------ Exercise inputs

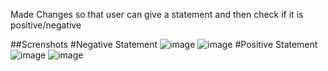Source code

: Made Changes so that user can give a statement and then check if it is positive/negative

##Screnshots
#Negative Statement
![image](https://github.com/THRINADH43/NLPExample/assets/74821042/d477ae56-52f2-4bb0-b7c1-a219a5008d2b)
![image](https://github.com/THRINADH43/NLPExample/assets/74821042/e2f6874a-9dfa-4681-a633-cd038200b743)
#Positive Statement
![image](https://github.com/THRINADH43/NLPExample/assets/74821042/2d1ba56f-ef5c-4a9b-a380-519895541bc5)
![image](https://github.com/THRINADH43/NLPExample/assets/74821042/6253ce5b-0601-4189-9e3f-98478ca98123)

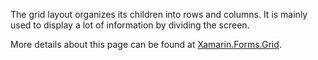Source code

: ﻿The grid layout organizes its children into rows and columns.
It is mainly used to display a lot of information by dividing the screen.

More details about this page can be found at [Xamarin.Forms.Grid](https://docs.microsoft.com/xamarin/xamarin-forms/user-interface/layouts/grid).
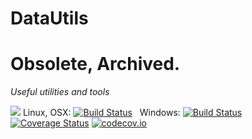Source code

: # DataUtils

# Obsolete, Archived.

*Useful utilities and tools*

[![](https://img.shields.io/badge/docs-latest-blue.svg)](https://jlapeyre.github.io/DataUtils.jl/latest)
Linux, OSX: [![Build Status](https://travis-ci.org/jlapeyre/DataUtils.jl.svg?branch=master)](https://travis-ci.org/jlapeyre/DataUtils.jl)
&nbsp;
Windows: [![Build Status](https://ci.appveyor.com/api/projects/status/github/jlapeyre/DataUtils.jl?branch=master&svg=true)](https://ci.appveyor.com/project/jlapeyre/datautils-jl)
&nbsp; &nbsp; &nbsp;
[![Coverage Status](https://coveralls.io/repos/jlapeyre/DataUtils.jl/badge.svg?branch=master&service=github)](https://coveralls.io/github/jlapeyre/DataUtils.jl?branch=master)
[![codecov.io](http://codecov.io/github/jlapeyre/DataUtils.jl/coverage.svg?branch=master)](http://codecov.io/github/jlapeyre/DataUtils.jl?branch=master)
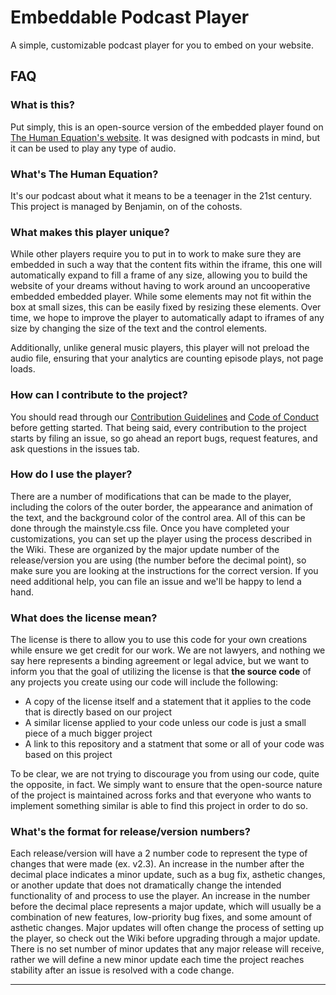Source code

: # Embeddable Podcast Player
A simple, customizable podcast player for you to embed on your website.

## FAQ

### What is this?
Put simply, this is an open-source version of the embedded player found on [The Human Equation's website](https://rebrand.ly/human-equation). It was designed with podcasts in mind, but it can be used to play any type of audio.

### What's The Human Equation?
It's our podcast about what it means to be a teenager in the 21st century. This project is managed by Benjamin, on of the cohosts.

### What makes this player unique?
While other players require you to put in to work to make sure they are embedded in such a way that the content fits within the iframe, this one will automatically expand to fill a frame of any size, allowing you to build the website of your dreams without having to work around an uncooperative embedded embedded player. While some elements may not fit within the box at small sizes, this can be easily fixed by resizing these elements. Over time, we hope to improve the player to automatically adapt to iframes of any size by changing the size of the text and the control elements.

Additionally, unlike general music players, this player will not preload the audio file, ensuring that your analytics are counting episode plays, not page loads.

### How can I contribute to the project?
You should read through our [Contribution Guidelines](.github/CONTRIBUTING.md) and [Code of Conduct](.github/CODE_OF_CONDUCT.md) before getting started. That being said, every contribution to the project starts by filing an issue, so go ahead an report bugs, request features, and ask questions in the issues tab.

### How do I use the player?
There are a number of modifications that can be made to the player, including the colors of the outer border, the appearance and animation of the text, and the background color of the control area. All of this can be done through the mainstyle.css file. Once you have completed your customizations, you can set up the player using the process described in the Wiki. These are organized by the major update number of the release/version you are using (the number before the decimal point), so make sure you are looking at the instructions for the correct version. If you need additional help, you can file an issue and we'll be happy to lend a hand.

### What does the license mean?
The license is there to allow you to use this code for your own creations while ensure we get credit for our work. We are not lawyers, and nothing we say here represents a binding agreement or legal advice, but we want to inform you that the goal of utilizing the license is that **the source code** of any projects you create using our code will include the following:

- A copy of the license itself and a statement that it applies to the code that is directly based on our project
- A similar license applied to your code unless our code is just a small piece of a much bigger project
- A link to this repository and a statment that some or all of your code was based on this project

To be clear, we are not trying to discourage you from using our code, quite the opposite, in fact. We simply want to ensure that the open-source nature of the project is maintained across forks and that everyone who wants to implement something similar is able to find this project in order to do so.

### What's the format for release/version numbers?
Each release/version will have a 2 number code to represent the type of changes that were made (ex. v2.3). An increase in the number after the decimal place indicates a minor update, such as a bug fix, asthetic changes, or another update that does not dramatically change the intended functionality of and process to use the player. An increase in the number before the decimal place represents a major update, which will usually be a combination of new features, low-priority bug fixes, and some amount of asthetic changes. Major updates will often change the process of setting up the player, so check out the Wiki before upgrading through a major update. There is no set number of minor updates that any major release will receive, rather we will define a new minor update each time the project reaches stability after an issue is resolved with a code change.

---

------------

Return a copy of each line in the entries that contains "control".

● **Exercise answer**
While other players require you to put in to work to make sure they are embedded in such a way that the content fits within the iframe, this one will automatically expand to fill a frame of any size, allowing you to build the website of your dreams without having to work around an uncooperative embedded embedded player. While some elements may not fit within the box at small sizes, this can be easily fixed by resizing these elements. Over time, we hope to improve the player to automatically adapt to iframes of any size by changing the size of the text and the control elements.
There are a number of modifications that can be made to the player, including the colors of the outer border, the appearance and animation of the text, and the background color of the control area. All of this can be done through the mainstyle.css file. Once you have completed your customizations, you can set up the player using the process described in the Wiki. These are organized by the major update number of the release/version you are using (the number before the decimal point), so make sure you are looking at the instructions for the correct version. If you need additional help, you can file an issue and we'll be happy to lend a hand.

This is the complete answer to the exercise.